FIRSTAMENDMENT TO CHANGE IN CONTROLAGREEMENT
EX-10.4 5 ex10_4.htm ex10_4.htm
Exhibit 10.4
FIRST AMENDMENT TO
CHANGE IN CONTROL AGREEMENT
THIS FIRST AMENDMENT (the “Amendment”) to that certain Change in Control Agreement dated December 14, 2004 (the “TRCB Change in Control Agreement”) is made on and as of this 31st day of October, 2008, by and between Community Partners Bancorp (“CPB”), a corporation organized under the laws of the state of New Jersey which serves as a bank holding company, with its principal office at 1250 Highway 35 South, Middletown, New Jersey 07748; Two River Community Bank (“TRCB”), a banking corporation organized under the laws of the state of New Jersey, with its principal office at 1250 Highway 35 South, Middletown, New Jersey 07748; and Barry B. Davall (the “Executive”), whose business address is 1250 Highway 35 South, Middletown, New Jersey 07748.
BACKGROUND
WHEREAS, CPB, TRCB and the Executive wish to enter into this Amendment to the TRCB Change in Control Agreement so as to (i) fully and effectively exempt the TRCB Change in Control Agreement from those provisions of Section 409A of the Internal Revenue Code of 1986 and the final Treasury Regulations for Section 409A which would or could, in the absence of such Amendment, otherwise be applicable to the TRCB Change in Control Agreement, and (ii) otherwise amend the TRCB Change in Control Agreement as agreed upon by CPB, TRCB and the Executive.
NOW, THEREFORE, in consideration of the mutual promises set forth in this Amendment, the sufficiency of which are hereby acknowledged, CPB, TRCB and the Executive agree that the TRCB Change in Control Agreement is amended as follows:
1. Section 1c shall be amended by deleting the phrase “…the date when the Executive would attain age 65 or (iii)…”.
2. Section 1d shall be amended by deleting the word “voluntary” where such term first appears, and adding the following language immediately after the word “consent”:
“…, but only if, and to the extent that, such action or failure to act by Employer constitutes a “material negative change”, within the meaning of Treas.

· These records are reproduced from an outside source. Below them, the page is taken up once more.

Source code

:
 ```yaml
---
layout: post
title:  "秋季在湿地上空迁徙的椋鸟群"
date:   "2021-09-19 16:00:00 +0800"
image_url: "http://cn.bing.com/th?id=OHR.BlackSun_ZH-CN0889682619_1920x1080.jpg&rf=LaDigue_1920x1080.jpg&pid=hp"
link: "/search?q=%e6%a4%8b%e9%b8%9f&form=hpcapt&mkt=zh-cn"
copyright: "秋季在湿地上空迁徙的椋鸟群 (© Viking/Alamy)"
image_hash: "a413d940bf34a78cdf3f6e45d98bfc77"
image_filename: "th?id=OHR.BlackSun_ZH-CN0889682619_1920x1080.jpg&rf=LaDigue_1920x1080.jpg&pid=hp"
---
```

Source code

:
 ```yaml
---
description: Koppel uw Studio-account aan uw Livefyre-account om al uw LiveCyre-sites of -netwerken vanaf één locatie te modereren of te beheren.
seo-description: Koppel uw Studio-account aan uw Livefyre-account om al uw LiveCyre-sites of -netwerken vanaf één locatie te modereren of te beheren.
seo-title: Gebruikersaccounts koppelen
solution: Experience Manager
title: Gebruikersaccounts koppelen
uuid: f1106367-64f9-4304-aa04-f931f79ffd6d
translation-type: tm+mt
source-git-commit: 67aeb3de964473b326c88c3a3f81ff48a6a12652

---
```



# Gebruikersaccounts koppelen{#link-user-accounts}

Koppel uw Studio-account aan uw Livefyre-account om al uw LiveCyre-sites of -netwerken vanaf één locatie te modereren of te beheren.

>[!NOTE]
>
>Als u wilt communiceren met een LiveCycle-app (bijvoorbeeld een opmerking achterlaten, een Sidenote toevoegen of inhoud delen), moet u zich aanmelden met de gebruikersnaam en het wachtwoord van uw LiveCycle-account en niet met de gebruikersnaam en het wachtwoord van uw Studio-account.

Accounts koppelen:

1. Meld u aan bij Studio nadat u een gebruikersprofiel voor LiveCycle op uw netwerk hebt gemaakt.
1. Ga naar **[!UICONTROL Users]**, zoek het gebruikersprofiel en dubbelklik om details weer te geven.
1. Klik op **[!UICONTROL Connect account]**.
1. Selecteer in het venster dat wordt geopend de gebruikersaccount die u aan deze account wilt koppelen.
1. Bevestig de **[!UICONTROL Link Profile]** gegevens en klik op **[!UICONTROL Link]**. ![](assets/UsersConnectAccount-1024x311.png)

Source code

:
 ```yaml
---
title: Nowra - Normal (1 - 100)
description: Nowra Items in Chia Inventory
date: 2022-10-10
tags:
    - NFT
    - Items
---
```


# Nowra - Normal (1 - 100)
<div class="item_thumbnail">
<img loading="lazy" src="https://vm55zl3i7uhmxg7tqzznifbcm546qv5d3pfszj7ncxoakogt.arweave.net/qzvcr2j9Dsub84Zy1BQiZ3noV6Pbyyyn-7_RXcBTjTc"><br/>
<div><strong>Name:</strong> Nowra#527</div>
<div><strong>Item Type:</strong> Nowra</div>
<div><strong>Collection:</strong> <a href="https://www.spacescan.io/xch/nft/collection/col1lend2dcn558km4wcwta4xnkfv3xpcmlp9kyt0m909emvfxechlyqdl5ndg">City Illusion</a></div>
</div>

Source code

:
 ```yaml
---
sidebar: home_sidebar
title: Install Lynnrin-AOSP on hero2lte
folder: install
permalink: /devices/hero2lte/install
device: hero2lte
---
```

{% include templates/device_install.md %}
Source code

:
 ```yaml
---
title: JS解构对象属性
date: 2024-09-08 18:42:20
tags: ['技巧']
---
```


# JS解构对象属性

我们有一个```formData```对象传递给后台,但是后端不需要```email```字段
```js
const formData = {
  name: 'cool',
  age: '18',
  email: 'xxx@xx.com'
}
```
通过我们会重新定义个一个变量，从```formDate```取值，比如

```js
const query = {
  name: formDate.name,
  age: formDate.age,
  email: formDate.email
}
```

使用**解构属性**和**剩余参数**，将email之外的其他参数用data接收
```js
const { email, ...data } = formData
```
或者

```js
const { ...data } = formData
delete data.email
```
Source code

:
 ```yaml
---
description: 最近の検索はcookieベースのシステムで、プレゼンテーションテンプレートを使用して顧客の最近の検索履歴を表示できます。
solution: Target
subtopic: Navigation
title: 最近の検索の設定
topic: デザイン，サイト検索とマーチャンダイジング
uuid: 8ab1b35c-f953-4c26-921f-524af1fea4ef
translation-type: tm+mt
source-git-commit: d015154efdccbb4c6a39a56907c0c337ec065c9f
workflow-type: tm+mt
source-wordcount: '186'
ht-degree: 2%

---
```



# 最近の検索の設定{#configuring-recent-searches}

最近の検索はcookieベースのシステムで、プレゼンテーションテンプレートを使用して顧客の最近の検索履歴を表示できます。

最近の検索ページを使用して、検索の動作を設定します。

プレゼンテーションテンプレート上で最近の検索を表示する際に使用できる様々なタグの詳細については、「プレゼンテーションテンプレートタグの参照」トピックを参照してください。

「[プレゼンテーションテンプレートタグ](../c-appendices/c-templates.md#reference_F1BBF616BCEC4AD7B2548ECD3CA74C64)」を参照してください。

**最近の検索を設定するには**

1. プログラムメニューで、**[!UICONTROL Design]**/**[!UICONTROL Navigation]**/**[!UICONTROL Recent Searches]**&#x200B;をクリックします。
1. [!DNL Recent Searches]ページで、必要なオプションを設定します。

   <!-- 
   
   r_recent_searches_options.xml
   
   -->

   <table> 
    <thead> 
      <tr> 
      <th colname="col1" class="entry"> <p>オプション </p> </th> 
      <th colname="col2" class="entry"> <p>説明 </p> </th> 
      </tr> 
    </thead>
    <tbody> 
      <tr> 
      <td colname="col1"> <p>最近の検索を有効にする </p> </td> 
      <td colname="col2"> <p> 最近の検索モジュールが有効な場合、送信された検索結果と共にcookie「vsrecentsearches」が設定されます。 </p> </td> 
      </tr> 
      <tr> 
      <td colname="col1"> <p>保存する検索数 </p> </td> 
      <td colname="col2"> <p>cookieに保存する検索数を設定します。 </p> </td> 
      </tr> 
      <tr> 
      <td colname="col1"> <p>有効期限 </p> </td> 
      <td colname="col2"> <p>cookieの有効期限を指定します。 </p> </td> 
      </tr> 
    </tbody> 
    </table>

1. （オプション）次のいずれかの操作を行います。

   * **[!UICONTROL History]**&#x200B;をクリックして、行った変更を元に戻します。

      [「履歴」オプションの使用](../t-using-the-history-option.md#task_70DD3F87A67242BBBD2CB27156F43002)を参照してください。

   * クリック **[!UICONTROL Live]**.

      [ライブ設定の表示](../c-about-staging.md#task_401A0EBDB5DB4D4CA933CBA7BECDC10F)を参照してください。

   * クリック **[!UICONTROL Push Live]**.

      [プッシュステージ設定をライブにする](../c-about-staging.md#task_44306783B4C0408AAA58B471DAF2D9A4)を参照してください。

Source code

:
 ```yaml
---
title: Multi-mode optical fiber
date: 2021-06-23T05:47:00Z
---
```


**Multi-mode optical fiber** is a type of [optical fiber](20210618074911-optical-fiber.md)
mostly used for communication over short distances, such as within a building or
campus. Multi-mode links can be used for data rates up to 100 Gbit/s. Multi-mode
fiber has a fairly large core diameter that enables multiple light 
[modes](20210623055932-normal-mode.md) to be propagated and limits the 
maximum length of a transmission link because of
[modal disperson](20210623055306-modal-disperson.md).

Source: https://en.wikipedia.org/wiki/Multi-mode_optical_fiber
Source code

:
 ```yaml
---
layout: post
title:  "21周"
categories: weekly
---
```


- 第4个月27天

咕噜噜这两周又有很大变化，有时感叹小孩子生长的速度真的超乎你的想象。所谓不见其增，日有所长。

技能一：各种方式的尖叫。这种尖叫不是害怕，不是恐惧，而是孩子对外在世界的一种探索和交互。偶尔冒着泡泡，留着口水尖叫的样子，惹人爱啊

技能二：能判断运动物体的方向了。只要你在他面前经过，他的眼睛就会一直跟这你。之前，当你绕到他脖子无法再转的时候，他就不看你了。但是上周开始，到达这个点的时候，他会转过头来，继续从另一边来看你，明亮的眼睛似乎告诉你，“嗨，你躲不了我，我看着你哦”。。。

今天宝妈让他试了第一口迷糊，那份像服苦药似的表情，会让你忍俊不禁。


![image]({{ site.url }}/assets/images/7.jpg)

Reg. Sec. 1.409A-1(n)(2)(i), to the Executive in his or her relationship with the Employer so as to result in the termination by the Executive of his or her employment relationship with Employer for “Good Reason” being an “involuntary separation from service” within the meaning of Treas. Reg. Sec. 1.409A-1(n)…”
3. Section 9 shall be amended by deleting the phrase “…upon four weeks’ prior written notice to the Employer specifying the Good Reason.” where such phrase appears in the first sentence of the first paragraph, and inserting in its stead “…, but only in full accordance with the terms of the third full paragraph of this Section 9.”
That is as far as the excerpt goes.